What to produce
Search the entries for the word "Installing" and report each line that has it.

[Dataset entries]
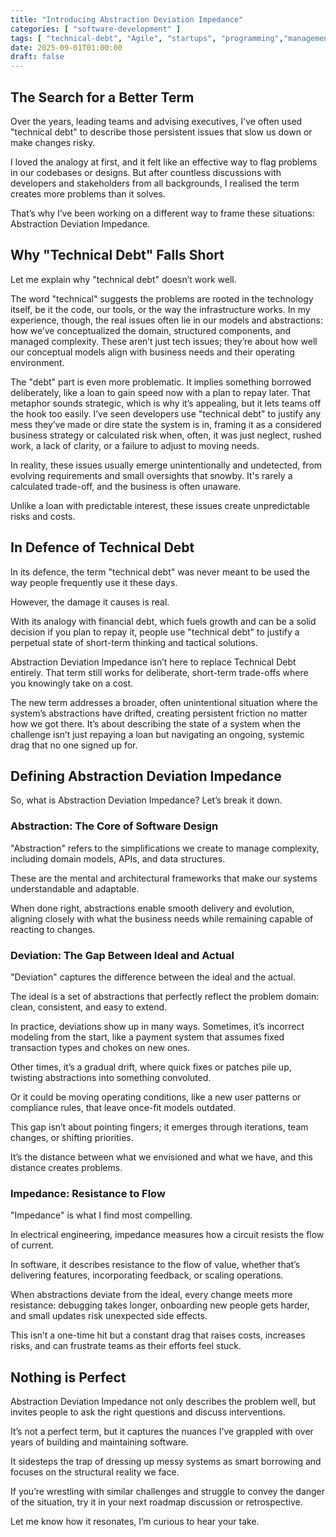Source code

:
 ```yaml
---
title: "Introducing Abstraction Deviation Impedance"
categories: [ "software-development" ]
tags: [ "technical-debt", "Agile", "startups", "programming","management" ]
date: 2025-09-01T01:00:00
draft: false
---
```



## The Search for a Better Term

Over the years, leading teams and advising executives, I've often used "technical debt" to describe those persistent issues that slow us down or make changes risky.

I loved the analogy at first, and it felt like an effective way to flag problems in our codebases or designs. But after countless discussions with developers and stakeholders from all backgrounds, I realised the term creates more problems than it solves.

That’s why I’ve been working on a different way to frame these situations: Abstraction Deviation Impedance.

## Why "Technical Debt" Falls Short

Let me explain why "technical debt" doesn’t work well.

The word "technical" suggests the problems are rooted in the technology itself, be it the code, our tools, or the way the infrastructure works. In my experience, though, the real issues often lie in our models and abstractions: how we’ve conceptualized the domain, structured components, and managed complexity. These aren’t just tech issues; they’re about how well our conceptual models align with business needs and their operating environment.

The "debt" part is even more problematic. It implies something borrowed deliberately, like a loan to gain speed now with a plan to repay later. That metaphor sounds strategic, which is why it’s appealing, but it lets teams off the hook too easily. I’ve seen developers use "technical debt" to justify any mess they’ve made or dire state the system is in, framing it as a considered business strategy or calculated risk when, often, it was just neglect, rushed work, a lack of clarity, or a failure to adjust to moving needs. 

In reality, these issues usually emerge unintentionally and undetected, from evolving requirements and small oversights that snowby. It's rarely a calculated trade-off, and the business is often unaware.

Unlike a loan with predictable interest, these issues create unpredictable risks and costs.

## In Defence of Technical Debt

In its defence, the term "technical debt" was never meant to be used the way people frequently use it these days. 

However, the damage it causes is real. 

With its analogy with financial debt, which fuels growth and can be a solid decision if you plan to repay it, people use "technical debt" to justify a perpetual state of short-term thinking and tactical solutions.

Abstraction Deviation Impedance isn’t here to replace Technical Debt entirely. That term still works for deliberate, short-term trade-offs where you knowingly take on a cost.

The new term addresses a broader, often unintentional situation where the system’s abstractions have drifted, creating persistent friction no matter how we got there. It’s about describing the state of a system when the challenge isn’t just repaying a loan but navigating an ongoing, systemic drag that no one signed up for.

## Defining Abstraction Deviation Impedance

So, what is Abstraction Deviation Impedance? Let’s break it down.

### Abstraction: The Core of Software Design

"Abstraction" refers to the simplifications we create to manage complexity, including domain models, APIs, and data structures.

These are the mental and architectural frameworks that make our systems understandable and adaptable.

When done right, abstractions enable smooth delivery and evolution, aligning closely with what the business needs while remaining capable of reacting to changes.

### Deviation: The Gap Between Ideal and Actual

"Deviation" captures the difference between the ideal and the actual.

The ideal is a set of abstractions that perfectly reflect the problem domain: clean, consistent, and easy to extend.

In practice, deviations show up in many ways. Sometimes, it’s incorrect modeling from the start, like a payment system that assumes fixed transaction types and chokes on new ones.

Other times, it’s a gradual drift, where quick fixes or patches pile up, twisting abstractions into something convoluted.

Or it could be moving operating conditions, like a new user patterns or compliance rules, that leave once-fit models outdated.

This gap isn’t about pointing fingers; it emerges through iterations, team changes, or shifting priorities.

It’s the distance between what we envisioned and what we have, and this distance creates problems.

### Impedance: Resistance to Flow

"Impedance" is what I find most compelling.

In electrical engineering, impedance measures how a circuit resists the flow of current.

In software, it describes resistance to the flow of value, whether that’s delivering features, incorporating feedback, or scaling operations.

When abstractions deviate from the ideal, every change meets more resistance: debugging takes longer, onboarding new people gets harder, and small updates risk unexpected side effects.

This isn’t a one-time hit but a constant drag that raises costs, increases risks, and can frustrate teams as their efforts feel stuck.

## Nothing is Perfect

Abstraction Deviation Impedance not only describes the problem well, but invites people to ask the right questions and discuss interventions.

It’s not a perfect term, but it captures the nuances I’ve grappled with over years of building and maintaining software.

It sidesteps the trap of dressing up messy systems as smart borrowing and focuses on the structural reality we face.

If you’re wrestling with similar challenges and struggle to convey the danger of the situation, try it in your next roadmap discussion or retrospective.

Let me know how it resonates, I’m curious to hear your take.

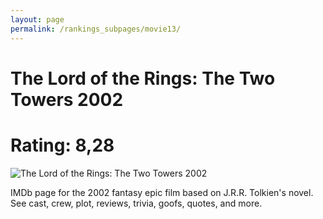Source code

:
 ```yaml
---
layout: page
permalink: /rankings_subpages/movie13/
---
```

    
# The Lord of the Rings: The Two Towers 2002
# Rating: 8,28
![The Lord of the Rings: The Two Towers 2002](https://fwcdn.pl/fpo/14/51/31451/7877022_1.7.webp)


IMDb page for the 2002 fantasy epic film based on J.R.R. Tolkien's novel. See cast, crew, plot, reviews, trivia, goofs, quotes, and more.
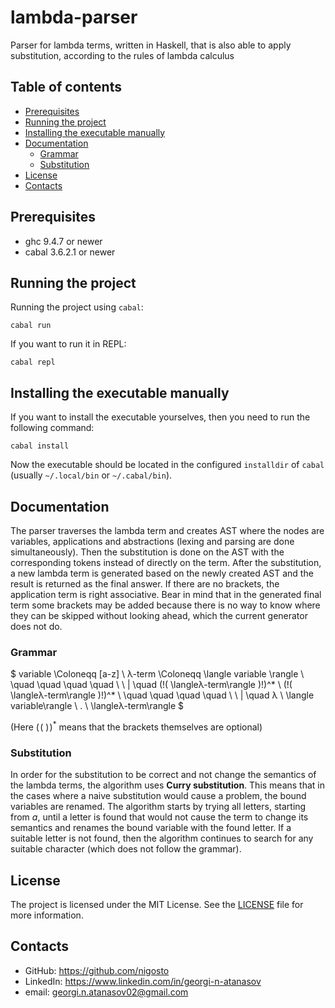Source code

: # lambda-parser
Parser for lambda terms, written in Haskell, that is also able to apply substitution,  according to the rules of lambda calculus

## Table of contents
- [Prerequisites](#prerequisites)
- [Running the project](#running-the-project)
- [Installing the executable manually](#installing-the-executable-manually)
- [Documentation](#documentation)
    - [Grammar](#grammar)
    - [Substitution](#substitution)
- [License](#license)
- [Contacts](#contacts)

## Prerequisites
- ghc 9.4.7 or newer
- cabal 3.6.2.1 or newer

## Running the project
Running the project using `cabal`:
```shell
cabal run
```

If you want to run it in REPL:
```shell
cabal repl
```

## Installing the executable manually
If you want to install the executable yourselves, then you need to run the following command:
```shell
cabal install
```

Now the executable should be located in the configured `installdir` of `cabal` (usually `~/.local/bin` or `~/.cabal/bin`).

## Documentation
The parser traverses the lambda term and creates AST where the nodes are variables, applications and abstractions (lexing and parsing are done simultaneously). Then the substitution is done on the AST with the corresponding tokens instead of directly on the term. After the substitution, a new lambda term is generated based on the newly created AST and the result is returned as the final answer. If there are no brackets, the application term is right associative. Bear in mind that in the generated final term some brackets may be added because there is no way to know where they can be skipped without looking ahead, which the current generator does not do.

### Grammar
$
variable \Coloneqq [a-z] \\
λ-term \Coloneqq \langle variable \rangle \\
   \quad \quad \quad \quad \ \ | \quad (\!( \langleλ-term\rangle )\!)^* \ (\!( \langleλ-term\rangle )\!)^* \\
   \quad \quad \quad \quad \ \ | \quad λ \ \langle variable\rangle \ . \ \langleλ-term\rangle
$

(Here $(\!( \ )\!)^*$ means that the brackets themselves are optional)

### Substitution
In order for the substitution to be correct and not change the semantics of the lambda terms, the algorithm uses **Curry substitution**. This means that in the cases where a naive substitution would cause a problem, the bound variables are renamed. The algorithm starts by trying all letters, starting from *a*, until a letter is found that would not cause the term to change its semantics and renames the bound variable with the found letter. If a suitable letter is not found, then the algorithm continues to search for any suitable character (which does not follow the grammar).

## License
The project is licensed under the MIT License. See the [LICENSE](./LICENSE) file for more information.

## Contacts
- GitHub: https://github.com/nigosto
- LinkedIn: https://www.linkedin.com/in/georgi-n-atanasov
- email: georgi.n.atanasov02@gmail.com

Response below
- [Installing the executable manually](#installing-the-executable-manually)
## Installing the executable manually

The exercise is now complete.